Cannabis Retail in Ontario: Franchising as a Business Model
In the wake of federal plans to legalize recreational cannabis use, the Western Provinces announced licensing schemes for private sale. A number of cannabis companies, such as Canndara, Spiritleaf, and Starbuds, began the process of organizing franchise systems with a view to exploiting this new market. In Ontario, the former Liberal government had spurned the approach of the Western Provinces in favour of a public monopoly. In June 2018, that government was ousted by Doug Ford’s Progressive Conservatives, who intend to offer licenses to the private sector as of April 1st, 2019.
Canada’s largest consumer market will be open for business. New cannabis franchise systems will be developed in Ontario and existing ones will enter the jurisdiction. These franchises will compete against corporate owned stores of other chains. There has been debate over the relative merits of franchising and corporate store ownership as business models for cannabis retail. The main point of contention is the need for oversight of retail locations in a highly regulated industry where a license is a business’s most prized asset. A rogue operator could put the license(s) of a franchisor or corporate store owner at risk. Although the Ontario licensing scheme will not be finalized for months, standards will be stringent.
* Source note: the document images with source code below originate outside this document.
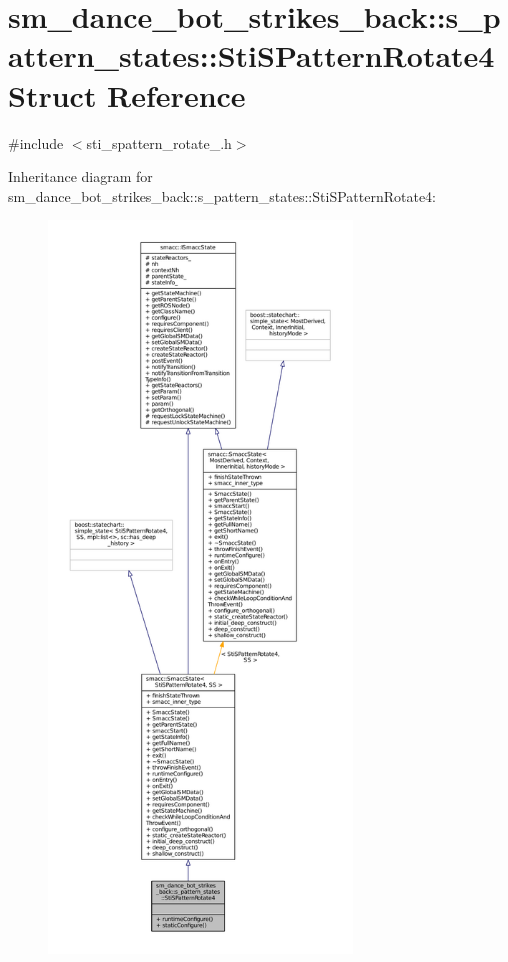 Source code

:\hypertarget{structsm__dance__bot__strikes__back_1_1s__pattern__states_1_1StiSPatternRotate4}{}\section{sm\+\_\+dance\+\_\+bot\+\_\+strikes\+\_\+back\+:\+:s\+\_\+pattern\+\_\+states\+:\+:Sti\+S\+Pattern\+Rotate4 Struct Reference}
\label{structsm__dance__bot__strikes__back_1_1s__pattern__states_1_1StiSPatternRotate4}


{\ttfamily \#include $<$sti\+\_\+spattern\+\_\+rotate\+\_.\+h$>$}



Inheritance diagram for sm\+\_\+dance\+\_\+bot\+\_\+strikes\+\_\+back\+:\+:s\+\_\+pattern\+\_\+states\+:\+:Sti\+S\+Pattern\+Rotate4\+:
\nopagebreak
\begin{figure}[H]
\begin{center}
\leavevmode
\includegraphics[height=550pt]{structsm__dance__bot__strikes__back_1_1s__pattern__states_1_1StiSPatternRotate4__inherit__graph}
\end{center}
\end{figure}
The rules on license revocation will likely be drafted with a view to the federal Cannabis Act, which provides that licenses may be withdrawn on open-ended grounds such as the public interest and other “prescribed circumstances”.
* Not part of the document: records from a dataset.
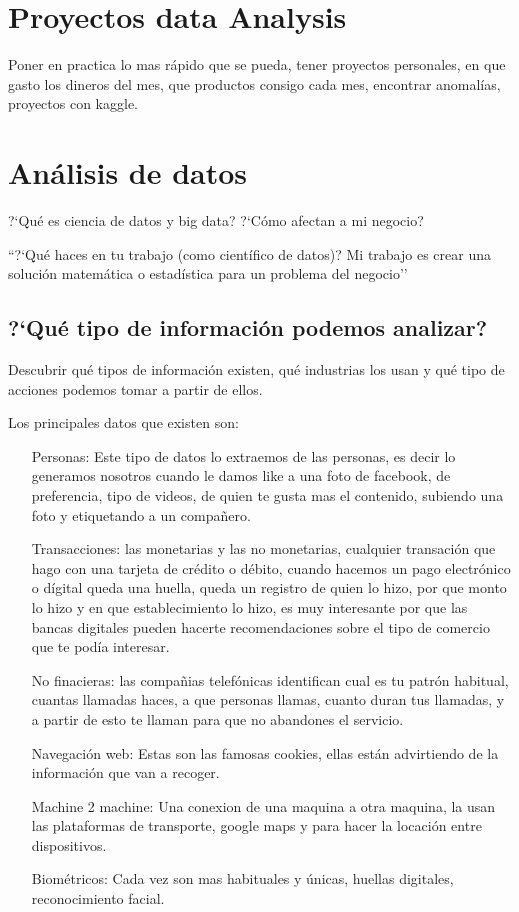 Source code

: \chapter{Proyectos data Analysis}
Poner en practica lo mas r\'apido que se pueda, tener proyectos personales, en que gasto los dineros del mes, que productos consigo cada mes, encontrar anomal\'ias, proyectos con kaggle.

\chapter{An\'alisis de datos}

?`Qu\'e es ciencia de datos y big data? ?`C\'omo afectan a mi negocio?

``?`Qu\'e haces en tu trabajo (como cient\'ifico de datos)?
Mi trabajo es crear una soluci\'on matem\'atica o estad\'istica para un problema del negocio''

\section{?`Qu\'e tipo de informaci\'on podemos analizar?}


Descubrir qu\'e tipos de informaci\'on existen, qu\'e industrias los usan y qu\'e tipo de acciones podemos tomar a partir de ellos.

Los principales datos que existen son:

\begin{enumerate}
	\item[Personas:] Este tipo de datos lo extraemos de las personas, es decir lo generamos nosotros cuando le damos like a una foto de facebook, de preferencia, tipo de videos, de quien te gusta mas el contenido, subiendo una foto y etiquetando a un compa\~nero.
	\item[Transacciones:] las monetarias y las no monetarias, cualquier transaci\'on que hago con una tarjeta de cr\'edito o d\'ebito, cuando hacemos un pago electr\'onico o d\'igital  queda una huella, queda un registro de quien lo hizo, por que monto lo hizo y en que establecimiento lo hizo, es muy interesante por que las bancas digitales pueden hacerte recomendaciones sobre el tipo de comercio que te pod\'ia interesar.

		No finacieras: las compa\~nias telef\'onicas identifican cual es tu patr\'on habitual, cuantas llamadas haces, a que personas llamas, cuanto duran tus llamadas, y a partir de esto te llaman para que no abandones el servicio.

	\item[Navegaci\'on web: ] Estas son las famosas cookies, ellas est\'an advirtiendo de la informaci\'on que van a recoger.

	\item[Machine 2 machine: ] Una conexion de una maquina a otra maquina, la usan las plataformas de transporte, google maps y para hacer la locaci\'on entre dispositivos.

	\item[Biom\'etricos: ] Cada vez son mas habituales y \'unicas, huellas digitales, reconocimiento facial.

\end{enumerate}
There are brand control mechanisms available to franchisors that are suited to the potential pitfalls of cannabis retail. A well-drafted franchise agreement will enable the franchisor to enforce uniform standards across the franchise system and will contain terms and conditions that, among other things, require compliance with the standard operating procedures of the franchisor, require compliance with applicable cannabis laws and regulations, provide for termination of the franchise agreement upon failure to comply with applicable cannabis laws and regulations, provide for what happens in the event of a material change in cannabis laws and regulations, provide for the use of designated or approved cannabis product suppliers, and provide for periodic inspections of the franchise location by the franchisor. In any event, franchisees have a financial incentive to act with prudence, and a savvy franchisor will implement a careful franchisee selection process that yields competent operators.
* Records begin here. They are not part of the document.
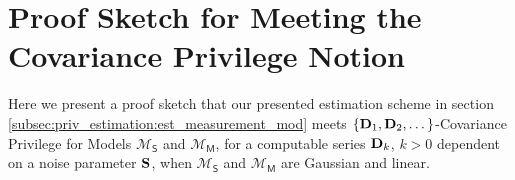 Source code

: % 
%                                                                                                         
%                                                                                                         
%                                                                                                         
% 

\chapter{Proof Sketch for Meeting the Covariance Privilege Notion}\label{app:priv_est_proof_sketch}
Here we present a proof sketch that our presented estimation scheme in section \ref{subsec:priv_estimation:est_measurement_mod} meets $\{{{\mathbf{D}}}_1,{{\mathbf{D}}}_2,\dots\}$-Covariance Privilege for Models $\mathcal{M}_{\mathsf{S}}$ and $\mathcal{M}_{\mathsf{M}}$, for a computable series ${{\mathbf{D}}}_k$, $k>0$ dependent on a noise parameter ${{\mathbf{S}}}$, when $\mathcal{M}_{\mathsf{S}}$ and $\mathcal{M}_{\mathsf{M}}$ are Gaussian and linear.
The franchise agreement must, of course, be made conditional upon the franchisee obtaining a license to begin with (or the franchisor must otherwise refuse to deal with a prospective franchisee that does not have a license in place). It should be noted that there is legal separation between the franchisor and franchisee as license holders that does not exist between a corporation and the management of a corporate store. In this respect, franchisors are better insulated from risk of license revocation. Franchising also comes with the appeal of being the most expedient way to build both a web of retail locations and a well-recognized brand that stands out to the public. Unlike in the United States, impediments to growing an expansive Cannabis retail system are not widespread in Canada. Patchwork legalization on a state-by-state basis disrupts American distribution networks and the threat of federal prosecution always looms notwithstanding state laws. Expect opportunistic and ambitious cannabis companies to engage in franchising in Canada and in Ontario in particular. The most successful businesses will be guided by comprehensive legal advice that is responsive to the intricacies and uncertainties of cannabis law.
 Federal legalization will be effective October 17, 2018.
 In the meantime, the Ontario government will control cannabis distribution in the Province via an online platform.
 Among other, more specific grounds.